The veteran retailer who has a habit of peeping into shopping baskets and speculating on the consumer's family size and composition gives us a ringside view of the Great Indian Shopping Saga.
He takes us on an enthralling journey through India's stores, introducing us to the diverse set of people shopping there, the vendors who keep a store's shelves stocked, and the traditional shopkeepers who build relationships with consumers. It's an exciting trip with a rich array of characters - from the modern Indian family next door, the busy working woman looking for convenience, the gent who feels less intimidated shopping at a kirana than at a modern retail outlet simply because of the layers of security to the typical small and medium entrepreneur who travels from Dombivili to Andheri and has just discovered the pleasures of deodorant to keep him feeling fresh all day.

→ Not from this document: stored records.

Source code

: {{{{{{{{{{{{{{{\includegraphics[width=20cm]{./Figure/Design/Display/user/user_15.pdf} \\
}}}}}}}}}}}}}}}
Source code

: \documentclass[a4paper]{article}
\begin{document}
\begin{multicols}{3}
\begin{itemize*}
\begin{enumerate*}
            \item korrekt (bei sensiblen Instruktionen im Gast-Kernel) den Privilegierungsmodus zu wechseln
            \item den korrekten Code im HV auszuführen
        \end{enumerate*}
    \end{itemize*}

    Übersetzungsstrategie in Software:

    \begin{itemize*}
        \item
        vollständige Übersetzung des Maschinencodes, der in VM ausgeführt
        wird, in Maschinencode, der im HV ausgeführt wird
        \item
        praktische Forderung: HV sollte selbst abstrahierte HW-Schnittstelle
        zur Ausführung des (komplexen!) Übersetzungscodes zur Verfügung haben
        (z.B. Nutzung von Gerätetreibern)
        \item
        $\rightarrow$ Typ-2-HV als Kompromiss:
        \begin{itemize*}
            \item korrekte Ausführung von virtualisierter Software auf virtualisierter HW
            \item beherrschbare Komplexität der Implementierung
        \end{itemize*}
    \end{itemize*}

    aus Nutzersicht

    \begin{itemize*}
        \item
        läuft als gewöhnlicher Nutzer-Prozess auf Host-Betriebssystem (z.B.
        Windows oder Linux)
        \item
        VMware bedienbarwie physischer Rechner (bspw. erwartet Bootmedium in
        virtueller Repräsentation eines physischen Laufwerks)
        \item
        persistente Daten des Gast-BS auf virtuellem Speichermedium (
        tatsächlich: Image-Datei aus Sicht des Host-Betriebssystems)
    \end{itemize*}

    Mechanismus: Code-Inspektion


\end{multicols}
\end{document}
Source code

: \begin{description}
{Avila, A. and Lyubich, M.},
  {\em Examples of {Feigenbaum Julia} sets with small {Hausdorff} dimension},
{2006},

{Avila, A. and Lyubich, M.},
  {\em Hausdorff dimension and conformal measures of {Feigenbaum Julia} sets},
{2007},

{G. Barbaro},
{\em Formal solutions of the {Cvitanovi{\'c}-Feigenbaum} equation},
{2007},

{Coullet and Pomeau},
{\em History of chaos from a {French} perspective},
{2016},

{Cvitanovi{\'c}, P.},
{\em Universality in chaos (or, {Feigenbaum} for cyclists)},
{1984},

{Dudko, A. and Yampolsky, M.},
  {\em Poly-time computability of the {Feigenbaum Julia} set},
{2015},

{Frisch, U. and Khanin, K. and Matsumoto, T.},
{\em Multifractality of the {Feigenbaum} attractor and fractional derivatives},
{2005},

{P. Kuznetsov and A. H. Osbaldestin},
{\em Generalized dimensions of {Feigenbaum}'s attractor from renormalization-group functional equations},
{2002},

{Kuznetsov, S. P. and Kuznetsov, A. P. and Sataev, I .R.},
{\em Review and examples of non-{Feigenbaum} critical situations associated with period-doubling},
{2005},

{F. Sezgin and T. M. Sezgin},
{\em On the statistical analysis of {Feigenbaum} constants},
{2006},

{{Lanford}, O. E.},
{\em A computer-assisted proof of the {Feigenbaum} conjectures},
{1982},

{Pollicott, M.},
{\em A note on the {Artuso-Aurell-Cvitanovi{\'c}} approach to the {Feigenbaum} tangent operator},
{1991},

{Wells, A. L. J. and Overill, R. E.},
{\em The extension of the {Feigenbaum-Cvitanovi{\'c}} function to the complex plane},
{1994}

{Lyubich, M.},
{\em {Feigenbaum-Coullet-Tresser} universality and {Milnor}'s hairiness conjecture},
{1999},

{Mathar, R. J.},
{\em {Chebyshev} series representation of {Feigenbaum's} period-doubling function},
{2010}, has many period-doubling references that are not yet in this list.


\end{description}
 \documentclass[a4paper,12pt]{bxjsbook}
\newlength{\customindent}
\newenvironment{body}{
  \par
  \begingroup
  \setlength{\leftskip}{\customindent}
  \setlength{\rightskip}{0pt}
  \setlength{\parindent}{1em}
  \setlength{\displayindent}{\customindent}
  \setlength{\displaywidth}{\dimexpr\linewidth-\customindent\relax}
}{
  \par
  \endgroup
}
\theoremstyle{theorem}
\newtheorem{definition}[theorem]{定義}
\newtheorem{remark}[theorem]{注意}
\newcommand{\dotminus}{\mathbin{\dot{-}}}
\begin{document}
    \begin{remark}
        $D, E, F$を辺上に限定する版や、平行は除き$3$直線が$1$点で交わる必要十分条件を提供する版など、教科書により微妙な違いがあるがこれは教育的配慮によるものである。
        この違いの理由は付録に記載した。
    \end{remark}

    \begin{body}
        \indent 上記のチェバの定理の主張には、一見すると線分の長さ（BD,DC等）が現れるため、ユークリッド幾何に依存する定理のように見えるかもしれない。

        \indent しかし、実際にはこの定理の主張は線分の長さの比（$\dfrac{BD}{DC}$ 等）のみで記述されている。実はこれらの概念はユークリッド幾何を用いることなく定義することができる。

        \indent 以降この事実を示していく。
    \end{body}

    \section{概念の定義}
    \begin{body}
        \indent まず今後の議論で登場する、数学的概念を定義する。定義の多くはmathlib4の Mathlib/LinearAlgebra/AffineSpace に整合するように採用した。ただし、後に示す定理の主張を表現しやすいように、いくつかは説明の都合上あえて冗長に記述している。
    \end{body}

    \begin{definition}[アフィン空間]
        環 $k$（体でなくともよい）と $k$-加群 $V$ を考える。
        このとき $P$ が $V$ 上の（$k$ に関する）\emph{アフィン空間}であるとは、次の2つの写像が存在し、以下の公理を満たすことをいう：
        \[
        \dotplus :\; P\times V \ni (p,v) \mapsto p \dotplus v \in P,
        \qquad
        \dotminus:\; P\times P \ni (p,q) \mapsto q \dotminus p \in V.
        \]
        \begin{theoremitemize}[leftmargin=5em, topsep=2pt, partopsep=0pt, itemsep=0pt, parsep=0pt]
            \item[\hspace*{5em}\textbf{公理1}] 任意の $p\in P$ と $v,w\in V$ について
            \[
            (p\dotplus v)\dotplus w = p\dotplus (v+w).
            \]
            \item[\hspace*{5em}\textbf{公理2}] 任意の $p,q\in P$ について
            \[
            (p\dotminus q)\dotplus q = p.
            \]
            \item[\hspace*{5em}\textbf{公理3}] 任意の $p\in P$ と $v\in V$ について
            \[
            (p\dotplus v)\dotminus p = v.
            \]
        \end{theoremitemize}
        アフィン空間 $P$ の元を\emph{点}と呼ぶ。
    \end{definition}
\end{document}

From Unilever to Future Group and Sao Paulo to Raigad, Mall has traversed through many store aisles and bazaars. He has seen it all - from the sparsely stocked pre-liberalised Indian shops to the expansive modern retail outlets chock-full of brands, and now the ecommerce era. Inevitably, the book is packed with insights distilled from his rich experience. For instance, Mall points out how most of our traditional stores are almost always run by men with womenfolk only occasionally seen as store assistants. He also points out how although we are shopping for more clothes today, the physical size of our cupboards has remained the same. The challenge for the fashion retailer is to induce the consumer who wears clothes till they tear or fade and has limited storage capacity to change garments with each season.
One must commend Random House for spotting these delightful consumer stories in Mall's magazine articles and blogs and bringing them to us in book form. The format of the book - tiny slices of retail life with a 'mindpoke' at the end of each chapter that makes the reader think - is riveting. Mall seems to have truly read the consumer's language.